Electricity from nuclear energy is considered to be economical and very cost effective, in particular compared to electricity from renewable energy sources like wind, water, sun, biomass or geothermal energy.
There are two main reasons for the relative low cost of nuclear power:
In Switzerland, the department of civil guard estimated the material cost of a catastrophic failure in one of the Swiss nuclear energy plants to be in the order of 2'600 billion Euro (about 3'400 billion USD). However the Swiss nuclear power plants are insured for only 190 million Euro (240 million USD). This means they are insured for legal liability for just 0.007% of the expected material damage if a major crash happened. Practically all these costs needed to be carried by the State of Switzerland.

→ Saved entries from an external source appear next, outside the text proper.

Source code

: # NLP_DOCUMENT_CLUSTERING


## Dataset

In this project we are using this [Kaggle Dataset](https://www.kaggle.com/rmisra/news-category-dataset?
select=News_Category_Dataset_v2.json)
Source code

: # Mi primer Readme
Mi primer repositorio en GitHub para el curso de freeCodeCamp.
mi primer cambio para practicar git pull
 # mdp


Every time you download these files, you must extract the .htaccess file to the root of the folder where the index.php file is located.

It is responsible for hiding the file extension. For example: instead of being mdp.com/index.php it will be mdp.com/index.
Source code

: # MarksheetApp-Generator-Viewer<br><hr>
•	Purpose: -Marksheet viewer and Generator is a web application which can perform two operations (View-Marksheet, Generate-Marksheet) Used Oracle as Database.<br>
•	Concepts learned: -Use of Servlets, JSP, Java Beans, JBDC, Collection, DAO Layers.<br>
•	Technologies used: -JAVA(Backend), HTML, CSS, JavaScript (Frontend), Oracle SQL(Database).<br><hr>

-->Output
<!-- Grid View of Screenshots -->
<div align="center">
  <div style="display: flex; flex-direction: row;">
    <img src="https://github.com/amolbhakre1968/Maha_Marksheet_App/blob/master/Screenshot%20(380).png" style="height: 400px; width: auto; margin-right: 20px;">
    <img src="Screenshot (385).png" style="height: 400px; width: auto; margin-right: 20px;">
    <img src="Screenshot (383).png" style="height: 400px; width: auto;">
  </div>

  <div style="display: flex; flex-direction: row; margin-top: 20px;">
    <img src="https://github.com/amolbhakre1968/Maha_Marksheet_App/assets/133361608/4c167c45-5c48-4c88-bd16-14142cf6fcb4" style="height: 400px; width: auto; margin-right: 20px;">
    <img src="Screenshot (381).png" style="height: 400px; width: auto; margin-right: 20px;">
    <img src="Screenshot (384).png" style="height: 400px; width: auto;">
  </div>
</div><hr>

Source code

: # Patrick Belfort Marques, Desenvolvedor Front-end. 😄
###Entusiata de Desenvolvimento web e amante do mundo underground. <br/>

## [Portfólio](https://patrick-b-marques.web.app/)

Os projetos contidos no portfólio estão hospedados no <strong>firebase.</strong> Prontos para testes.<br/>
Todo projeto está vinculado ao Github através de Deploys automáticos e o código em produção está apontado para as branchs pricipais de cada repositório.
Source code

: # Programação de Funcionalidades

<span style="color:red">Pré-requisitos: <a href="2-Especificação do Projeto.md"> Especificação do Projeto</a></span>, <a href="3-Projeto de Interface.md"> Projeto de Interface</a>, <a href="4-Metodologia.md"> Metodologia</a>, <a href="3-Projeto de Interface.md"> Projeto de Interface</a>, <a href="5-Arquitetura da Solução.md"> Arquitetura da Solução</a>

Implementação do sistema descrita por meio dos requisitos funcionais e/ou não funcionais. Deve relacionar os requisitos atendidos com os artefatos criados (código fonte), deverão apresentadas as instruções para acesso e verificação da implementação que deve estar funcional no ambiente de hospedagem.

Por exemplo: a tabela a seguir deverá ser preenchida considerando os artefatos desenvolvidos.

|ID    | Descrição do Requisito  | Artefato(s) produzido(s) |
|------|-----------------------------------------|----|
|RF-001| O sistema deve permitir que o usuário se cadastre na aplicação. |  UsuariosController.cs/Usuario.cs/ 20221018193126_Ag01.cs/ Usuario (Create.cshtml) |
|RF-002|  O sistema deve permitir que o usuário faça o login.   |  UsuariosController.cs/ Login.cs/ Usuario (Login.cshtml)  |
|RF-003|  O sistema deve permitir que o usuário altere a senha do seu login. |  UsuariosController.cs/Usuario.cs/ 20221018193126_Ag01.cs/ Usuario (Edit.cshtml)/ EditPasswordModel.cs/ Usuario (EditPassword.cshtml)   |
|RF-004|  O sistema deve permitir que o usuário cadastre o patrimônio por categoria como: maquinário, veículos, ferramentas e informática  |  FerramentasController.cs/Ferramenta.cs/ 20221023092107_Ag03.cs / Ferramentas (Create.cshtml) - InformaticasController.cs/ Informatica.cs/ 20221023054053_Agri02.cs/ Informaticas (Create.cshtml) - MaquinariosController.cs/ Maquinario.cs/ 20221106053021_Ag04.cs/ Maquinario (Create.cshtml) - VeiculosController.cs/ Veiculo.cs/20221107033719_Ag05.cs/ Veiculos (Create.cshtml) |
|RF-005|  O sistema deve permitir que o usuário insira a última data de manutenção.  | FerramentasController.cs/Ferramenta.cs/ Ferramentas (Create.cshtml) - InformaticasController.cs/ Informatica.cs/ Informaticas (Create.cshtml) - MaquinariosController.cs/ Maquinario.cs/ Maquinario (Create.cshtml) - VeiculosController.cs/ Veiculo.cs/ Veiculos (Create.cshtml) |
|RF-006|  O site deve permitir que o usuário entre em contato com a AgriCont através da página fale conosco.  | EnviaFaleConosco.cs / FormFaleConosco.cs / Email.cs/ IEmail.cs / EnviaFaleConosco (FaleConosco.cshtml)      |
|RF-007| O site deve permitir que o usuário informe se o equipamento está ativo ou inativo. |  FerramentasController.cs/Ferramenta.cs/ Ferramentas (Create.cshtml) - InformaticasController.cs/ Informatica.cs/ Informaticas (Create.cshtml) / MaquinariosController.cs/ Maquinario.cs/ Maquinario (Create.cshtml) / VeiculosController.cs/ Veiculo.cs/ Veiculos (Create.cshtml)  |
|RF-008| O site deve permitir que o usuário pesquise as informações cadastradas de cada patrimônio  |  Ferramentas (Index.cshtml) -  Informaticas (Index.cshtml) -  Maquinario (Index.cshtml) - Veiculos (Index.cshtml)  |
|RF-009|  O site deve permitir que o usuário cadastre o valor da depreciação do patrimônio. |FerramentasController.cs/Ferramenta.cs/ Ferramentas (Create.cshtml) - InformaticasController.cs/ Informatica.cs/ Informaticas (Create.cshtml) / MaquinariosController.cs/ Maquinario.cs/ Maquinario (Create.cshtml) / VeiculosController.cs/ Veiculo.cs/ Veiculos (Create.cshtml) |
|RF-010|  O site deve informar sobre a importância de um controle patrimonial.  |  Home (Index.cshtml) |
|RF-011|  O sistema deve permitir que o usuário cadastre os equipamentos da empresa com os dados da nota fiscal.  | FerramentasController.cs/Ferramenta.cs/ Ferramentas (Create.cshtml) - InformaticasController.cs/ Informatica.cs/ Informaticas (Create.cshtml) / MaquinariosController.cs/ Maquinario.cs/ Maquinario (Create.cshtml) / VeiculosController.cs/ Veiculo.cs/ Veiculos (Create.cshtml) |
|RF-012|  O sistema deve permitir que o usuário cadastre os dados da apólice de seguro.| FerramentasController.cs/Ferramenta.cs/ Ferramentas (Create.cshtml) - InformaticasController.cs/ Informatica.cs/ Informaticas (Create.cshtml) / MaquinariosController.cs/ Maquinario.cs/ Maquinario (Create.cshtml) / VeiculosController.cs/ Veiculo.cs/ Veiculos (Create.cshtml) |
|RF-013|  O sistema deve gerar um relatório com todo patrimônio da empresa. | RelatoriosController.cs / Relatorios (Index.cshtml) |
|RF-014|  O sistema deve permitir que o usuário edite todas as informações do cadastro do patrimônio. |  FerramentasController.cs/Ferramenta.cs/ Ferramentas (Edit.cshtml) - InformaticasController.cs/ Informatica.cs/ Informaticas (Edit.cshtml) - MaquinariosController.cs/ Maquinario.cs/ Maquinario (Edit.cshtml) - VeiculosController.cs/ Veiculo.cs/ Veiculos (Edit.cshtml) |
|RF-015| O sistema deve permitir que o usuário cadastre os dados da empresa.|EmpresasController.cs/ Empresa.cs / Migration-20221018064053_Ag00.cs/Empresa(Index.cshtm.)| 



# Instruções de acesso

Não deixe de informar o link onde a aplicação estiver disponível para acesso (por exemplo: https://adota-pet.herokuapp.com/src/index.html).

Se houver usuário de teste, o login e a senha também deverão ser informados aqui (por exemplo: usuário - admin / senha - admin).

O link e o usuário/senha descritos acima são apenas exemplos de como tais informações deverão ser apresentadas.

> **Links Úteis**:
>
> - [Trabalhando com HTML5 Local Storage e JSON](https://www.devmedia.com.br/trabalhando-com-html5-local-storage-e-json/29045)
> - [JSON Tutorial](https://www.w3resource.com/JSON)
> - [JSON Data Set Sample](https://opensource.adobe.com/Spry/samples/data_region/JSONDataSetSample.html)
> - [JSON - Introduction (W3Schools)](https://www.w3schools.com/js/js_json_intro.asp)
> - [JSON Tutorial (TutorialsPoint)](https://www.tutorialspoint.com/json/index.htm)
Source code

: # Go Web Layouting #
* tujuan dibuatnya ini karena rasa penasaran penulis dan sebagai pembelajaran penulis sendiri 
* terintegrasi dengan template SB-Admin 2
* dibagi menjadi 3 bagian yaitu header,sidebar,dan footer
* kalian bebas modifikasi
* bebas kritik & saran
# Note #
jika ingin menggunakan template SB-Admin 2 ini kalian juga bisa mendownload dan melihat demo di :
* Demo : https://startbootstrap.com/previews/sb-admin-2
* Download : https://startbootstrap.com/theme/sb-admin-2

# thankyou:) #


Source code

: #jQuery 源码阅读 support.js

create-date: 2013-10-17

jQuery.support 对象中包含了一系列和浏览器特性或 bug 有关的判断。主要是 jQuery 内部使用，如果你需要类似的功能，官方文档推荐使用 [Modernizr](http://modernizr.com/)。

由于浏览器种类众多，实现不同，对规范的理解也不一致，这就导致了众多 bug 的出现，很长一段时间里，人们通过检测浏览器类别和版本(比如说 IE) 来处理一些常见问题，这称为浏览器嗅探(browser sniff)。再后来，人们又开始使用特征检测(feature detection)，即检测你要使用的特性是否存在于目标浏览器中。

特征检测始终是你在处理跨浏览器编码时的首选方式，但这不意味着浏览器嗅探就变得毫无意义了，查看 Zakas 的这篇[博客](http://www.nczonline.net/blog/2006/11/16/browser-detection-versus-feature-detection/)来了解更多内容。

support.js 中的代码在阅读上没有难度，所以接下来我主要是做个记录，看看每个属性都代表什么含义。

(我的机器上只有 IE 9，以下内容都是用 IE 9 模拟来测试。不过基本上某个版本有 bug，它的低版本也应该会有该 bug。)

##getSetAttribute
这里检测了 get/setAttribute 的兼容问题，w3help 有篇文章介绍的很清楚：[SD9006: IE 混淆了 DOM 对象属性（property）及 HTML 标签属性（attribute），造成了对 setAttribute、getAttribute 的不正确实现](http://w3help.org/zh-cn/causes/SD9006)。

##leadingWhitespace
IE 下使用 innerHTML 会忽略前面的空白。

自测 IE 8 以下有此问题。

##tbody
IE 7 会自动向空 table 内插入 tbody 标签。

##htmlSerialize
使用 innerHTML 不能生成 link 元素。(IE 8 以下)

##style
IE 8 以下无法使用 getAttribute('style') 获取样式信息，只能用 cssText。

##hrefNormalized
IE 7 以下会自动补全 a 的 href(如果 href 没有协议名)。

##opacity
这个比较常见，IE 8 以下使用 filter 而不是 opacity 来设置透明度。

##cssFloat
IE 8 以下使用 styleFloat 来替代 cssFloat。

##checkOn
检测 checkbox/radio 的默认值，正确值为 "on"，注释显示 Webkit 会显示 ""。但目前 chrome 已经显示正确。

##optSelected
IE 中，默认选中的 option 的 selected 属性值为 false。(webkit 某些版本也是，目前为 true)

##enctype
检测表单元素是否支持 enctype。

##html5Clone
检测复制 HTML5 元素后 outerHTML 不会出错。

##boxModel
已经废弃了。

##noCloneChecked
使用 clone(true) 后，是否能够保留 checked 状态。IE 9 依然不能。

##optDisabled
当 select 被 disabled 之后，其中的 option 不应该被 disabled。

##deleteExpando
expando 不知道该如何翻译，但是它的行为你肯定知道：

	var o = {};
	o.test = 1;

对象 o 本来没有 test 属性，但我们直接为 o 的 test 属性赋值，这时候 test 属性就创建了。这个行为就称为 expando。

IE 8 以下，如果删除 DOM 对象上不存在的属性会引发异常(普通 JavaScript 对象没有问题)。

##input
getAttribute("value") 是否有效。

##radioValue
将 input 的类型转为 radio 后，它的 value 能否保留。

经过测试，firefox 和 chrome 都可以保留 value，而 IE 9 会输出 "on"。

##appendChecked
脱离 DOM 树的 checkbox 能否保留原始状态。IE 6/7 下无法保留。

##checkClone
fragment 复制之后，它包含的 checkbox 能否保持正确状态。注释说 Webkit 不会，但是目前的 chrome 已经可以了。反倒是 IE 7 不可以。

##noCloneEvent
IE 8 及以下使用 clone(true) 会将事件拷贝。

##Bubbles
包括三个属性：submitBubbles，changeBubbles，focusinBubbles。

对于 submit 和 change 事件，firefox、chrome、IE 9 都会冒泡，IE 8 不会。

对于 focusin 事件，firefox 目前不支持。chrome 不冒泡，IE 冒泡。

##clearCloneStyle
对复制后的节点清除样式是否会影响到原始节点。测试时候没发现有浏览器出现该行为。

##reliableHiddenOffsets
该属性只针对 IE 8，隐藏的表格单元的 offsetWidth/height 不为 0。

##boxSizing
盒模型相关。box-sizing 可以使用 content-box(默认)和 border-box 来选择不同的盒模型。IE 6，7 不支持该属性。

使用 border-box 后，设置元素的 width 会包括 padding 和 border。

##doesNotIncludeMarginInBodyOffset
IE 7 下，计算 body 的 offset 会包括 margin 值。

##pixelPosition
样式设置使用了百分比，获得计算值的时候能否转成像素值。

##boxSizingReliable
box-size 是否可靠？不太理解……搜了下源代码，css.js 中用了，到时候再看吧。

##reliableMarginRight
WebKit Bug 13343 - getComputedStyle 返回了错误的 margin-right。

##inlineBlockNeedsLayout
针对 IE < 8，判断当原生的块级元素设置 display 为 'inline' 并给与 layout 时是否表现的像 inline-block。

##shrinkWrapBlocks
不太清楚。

Internationally, the situation is quite similar: The world-wide standard for nuclear power plants is a legal insurance for liability in the order of 1.4 billion Euro (1.8 billion USD). Most likely the expected material damage of a reactor crash in Switzerland would be similar for any industrialised country. This means that most nuclear power plants are only insured for about 0.05% of the expected material damage. Or to put it the other way round: 99.95% of the cost of a nuclear reactor crash would have to be paid by the respective nation.
It is difficult to understand why nuclear power in contrast to electricity produced by any other process does not have to bear the cost of its own risks and assign it to the product costs. Why is there no transparency of costs in this particular case?
If for example nuclear power plants were to be insured for 300 billions Euro (400 billions USD), the cost of nuclear electricity would be increased by 0.031 to 0.063 Euro (by 4 to 8 US-cents) per kWh. This would increase the current production cost by more than 100% and therefore make nuclear power economically much less attractive compared to electricity from renewable sources. The committee for energy from the National Council of Switzerland concluded „...increasing the legal liability to 300 billions Euro (400 billions USD) ... would basically make it impossible to implement new nuclear power plants."
It is very surprising to see that the nation carries the risks for the operators of nuclear power plants while operators of other technologies to generate electricity have to carry the risks themselves. The cost for electricity from non-nuclear sources does of course include the respective costs for the liability insurance. This is not the case for nuclear power, however. Apparently, nuclear power can only be competitive if the cost of the risks involved are paid by someone else.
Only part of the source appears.